Minggu, 04 Mei 2014

Interview, an Effective Technique (Priskila Huwae)

   
Setelah sebelumnya blog saya lebih banyak menulis tentang "perempuan" dan "perilaku seksual", saya membuat sedikit perubahan pada judul blog ini. Karena kali ini saya akan membahas topik yang berbeda, namun masih dalam lingkup psikologi. Saya nantinya akan lebih banyak menulis tentang ilmu, cerita, kesan atau apapun yang saya dapat di kelas Teknik Wawancara yang sedang saya ambil sekarang.
Sudah empat pertemuan dalam kelas ini, pada awal kelas kami diberi tugas dalam bentuk kelompok untuk mewawancarai praktisi psikologi baik dalam bidang klinis anak, klinis dewasa, pendidikan, maupun industri dan organisasi. Pertanyaan-pertanyaan yang diberikan kepada para praktisi tersebut seputar apa arti wawancara dan bagaimana prakteknya di lapangan. Setiap kelompok harus mempresentasikan hasil kerjanya di depan kelas.
Setelah setiap kelompok mempresentasikan hasil kerjanya, saya dapat menarik kesimpulan bahwa wawancara adalah salah satu teknik yang penting dan sering digunakan oleh para praktisi tersebut. Dengan wawancara kita dapat mengetahui masalah seseorang. Lalu, mengapa untuk dapat melakukan wawancara saja kita perlu belajar? Sekilas wawancara mungkin terlihat mudah, namun saat dipraktekan apakah itu semudah yang terlihat? Tidak semua orang dapat langsung berbicara "terbuka" saat pertama kali diwawancarai. Untuk itu kita harus belajar bagaimana cara wawancara yang baik agar kita bisa memperoleh informasi tetapi tetap tidak melanggar etika.

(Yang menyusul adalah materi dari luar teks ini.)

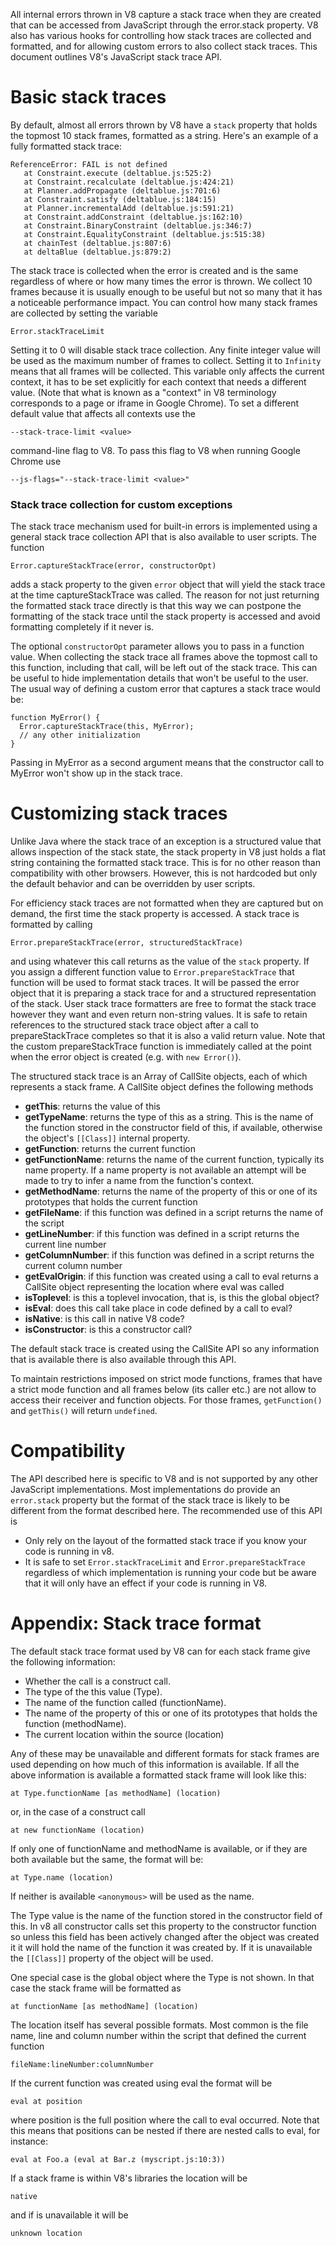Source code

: All internal errors thrown in V8 capture a stack trace when they are created that can be accessed from JavaScript through the error.stack property.  V8 also has various hooks for controlling how stack traces are collected and formatted, and for allowing custom errors to also collect stack traces.  This document outlines V8's JavaScript stack trace API.

# Basic stack traces

By default, almost all errors thrown by V8 have a `stack` property that holds the topmost 10 stack frames, formatted as a string.  Here's an example of a fully formatted stack trace:

```
ReferenceError: FAIL is not defined
   at Constraint.execute (deltablue.js:525:2)
   at Constraint.recalculate (deltablue.js:424:21)
   at Planner.addPropagate (deltablue.js:701:6)
   at Constraint.satisfy (deltablue.js:184:15)
   at Planner.incrementalAdd (deltablue.js:591:21)
   at Constraint.addConstraint (deltablue.js:162:10)
   at Constraint.BinaryConstraint (deltablue.js:346:7)
   at Constraint.EqualityConstraint (deltablue.js:515:38)
   at chainTest (deltablue.js:807:6)
   at deltaBlue (deltablue.js:879:2)
```

The stack trace is collected when the error is created and is the same regardless of where or how many times the error is thrown.  We collect 10 frames because it is usually enough to be useful but not so many that it has a noticeable performance impact.  You can control how many stack frames are collected by setting the variable

```
Error.stackTraceLimit
```

Setting it to 0 will disable stack trace collection.  Any finite integer value will be used as the maximum number of frames to collect.  Setting it to `Infinity` means that all frames will be collected.  This variable only affects the current context, it has to be set explicitly for each context that needs a different value.  (Note that what is known as a "context" in V8 terminology corresponds to a page or iframe in Google Chrome).  To set a different default value that affects all contexts use the

```
--stack-trace-limit <value>
```

command-line flag to V8.  To pass this flag to V8 when running Google Chrome use

```
--js-flags="--stack-trace-limit <value>"
```

### Stack trace collection for custom exceptions
The stack trace mechanism used for built-in errors is implemented using a general stack trace collection API that is also available to user scripts.  The function

```
Error.captureStackTrace(error, constructorOpt)
```

adds a stack property to the given `error` object that will yield the stack trace at the time captureStackTrace was called.  The reason for not just returning the formatted stack trace directly is that this way we can postpone the formatting of the stack trace until the stack property is accessed and avoid formatting completely if it never is.

The optional `constructorOpt` parameter allows you to pass in a function value.  When collecting the stack trace all frames above the topmost call to this function, including that call, will be left out of the stack trace.  This can be useful to hide implementation details that won't be useful to the user.  The usual way of defining a custom error that captures a stack trace would be:

```
function MyError() {
  Error.captureStackTrace(this, MyError);
  // any other initialization
}
```

Passing in MyError as a second argument means that the constructor call to MyError won't show up in the stack trace.

# Customizing stack traces
Unlike Java where the stack trace of an exception is a structured value that allows inspection of the stack state, the stack property in V8 just holds a flat string containing the formatted stack trace.  This is for no other reason than compatibility with other browsers.  However, this is not hardcoded but only the default behavior and can be overridden by user scripts.

For efficiency stack traces are not formatted when they are captured but on demand, the first time the stack property is accessed.  A stack trace is formatted by calling

```
Error.prepareStackTrace(error, structuredStackTrace)
```

and using whatever this call returns as the value of the `stack` property.  If you assign a different function value to `Error.prepareStackTrace` that function will be used to format stack traces.  It will be passed the error object that it is preparing a stack trace for and a structured representation of the stack.  User stack trace formatters are free to format the stack trace however they want and even return non-string values.  It is safe to retain references to the structured stack trace object after a call to prepareStackTrace completes so that it is also a valid return value.  Note that the custom prepareStackTrace function is immediately called at the point when the error object is created (e.g. with `new Error()`).

The structured stack trace is an Array of CallSite objects, each of which represents a stack frame.  A CallSite object defines the following methods

  * **getThis**: returns the value of this
  * **getTypeName**: returns the type of this as a string.  This is the name of the function stored in the constructor field of this, if available, otherwise the object's `[[Class]]` internal property.
  * **getFunction**: returns the current function
  * **getFunctionName**: returns the name of the current function, typically its name property.  If a name property is not available an attempt will be made to try to infer a name from the function's context.
  * **getMethodName**: returns the name of the property of this or one of its prototypes that holds the current function
  * **getFileName**: if this function was defined in a script returns the name of the script
  * **getLineNumber**: if this function was defined in a script returns the current line number
  * **getColumnNumber**: if this function was defined in a script returns the current column number
  * **getEvalOrigin**: if this function was created using a call to eval returns a CallSite object representing the location where eval was called
  * **isToplevel**: is this a toplevel invocation, that is, is this the global object?
  * **isEval**: does this call take place in code defined by a call to eval?
  * **isNative**: is this call in native V8 code?
  * **isConstructor**: is this a constructor call?

The default stack trace is created using the CallSite API so any information that is available there is also available through this API.

To maintain restrictions imposed on strict mode functions, frames that have a strict mode function and all frames below (its caller etc.) are not allow to access their receiver and function objects. For those frames, `getFunction()` and `getThis()` will return `undefined`.

# Compatibility
The API described here is specific to V8 and is not supported by any other JavaScript implementations.  Most implementations do provide an `error.stack` property but the format of the stack trace is likely to be different from the format described here.  The recommended use of this API is

  * Only rely on the layout of the formatted stack trace if you know your code is running in v8.
  * It is safe to set `Error.stackTraceLimit` and `Error.prepareStackTrace` regardless of which implementation is running your code but be aware that it will only have an effect if your code is running in V8.

# Appendix: Stack trace format
The default stack trace format used by V8 can for each stack frame give the following information:

  * Whether the call is a construct call.
  * The type of the this value (Type).
  * The name of the function called (functionName).
  * The name of the property of this or one of its prototypes that holds the function (methodName).
  * The current location within the source (location)

Any of these may be unavailable and different formats for stack frames are used depending on how much of this information is available.  If all the above information is available a formatted stack frame will look like this:

```
at Type.functionName [as methodName] (location)
```

or, in the case of a construct call

```
at new functionName (location)
```

If only one of functionName and methodName is available, or if they are both available but the same, the format will be:

```
at Type.name (location)
```

If neither is available `<anonymous>` will be used as the name.

The Type value is the name of the function stored in the constructor field of this.  In v8 all constructor calls set this property to the constructor function so unless this field has been actively changed after the object was created it it will hold the name of the function it was created by.  If it is unavailable the `[[Class]]` property of the object will be used.

One special case is the global object where the Type is not shown.  In that case the stack frame will be formatted as

```
at functionName [as methodName] (location)
```

The location itself has several possible formats.  Most common is the file name, line and column number within the script that defined the current function

```
fileName:lineNumber:columnNumber
```

If the current function was created using eval the format will be

```
eval at position
```

where position is the full position where the call to eval occurred.  Note that this means that positions can be nested if there are nested calls to eval, for instance:

```
eval at Foo.a (eval at Bar.z (myscript.js:10:3))
```

If a stack frame is within V8's libraries the location will be

```
native
```

and if is unavailable it will be

```
unknown location
```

Pada saat mewawancarai seseorang praktisi juga tidak jarang menemui hambatan. Misalnya, pada praktisi PIO (Psikologi Industri Organisasi) yang pernah menemui orang yang faking good saat melamar pekerjaan. Atau pada praktisi baik klinis anak & dewasa maupun pendidikan (sebagian besar sebagai guru BK), yang mendapati klien atau muridnya tidak mau menceritakan persoalan yang sebenarnya atau dengan kata lain berbohong. Agar mendapatkan informasi yang sebenarnya dibutuhkan kepekaan dari para praktisi ini, itulah mengapa kita harus belajar dan terus mencari pengalaman.
Saya baru saja selesai membaca sebuah buku yang berjudul "Sybil : Kisah Nyata Gadis dengan 16 Kepribadian" yang ditulis oleh Flora Rheta Schreiber. Dalam buku ini diceritakan bagaimana Dr. Wilbur, psikiater yang merawat Sybil, menyatukan kepribadian-kepribadian yang pecah itu menjadi satu kepribadian yang utuh. Hal yang menarik adalah bagaimana Dr. Wilbur mampu membuat Sybil yang sangat tertutup, mau menceritakan traumanya di masa kecil, melalui wawancara. Dr. Wilbur juga sabar dan telah membangun rapport yang baik pada tiap kepribadian sehingga pecahan-pecahan kepribadian itu terbuka pada sang dokter. Semua hal tersebut dimulai melalui wawancara Dr. Wilbur dengan Sybil. Sehingga konseling yang dijalani dihari-hari berikutnya dokter hanya bertanya-jawab dengan kliennya untuk mendapatkan informasi.
Dalam prakteknya mungkin wawancara bisa saja menemui hambatan. Namun, jika kita dapat menggunakan teknik ini dengan obyektif, peka, dan diawali dengan bina rappot yang baik, maka Teknik Wawancara adalah teknik yang sangat efektif untuk digunakan.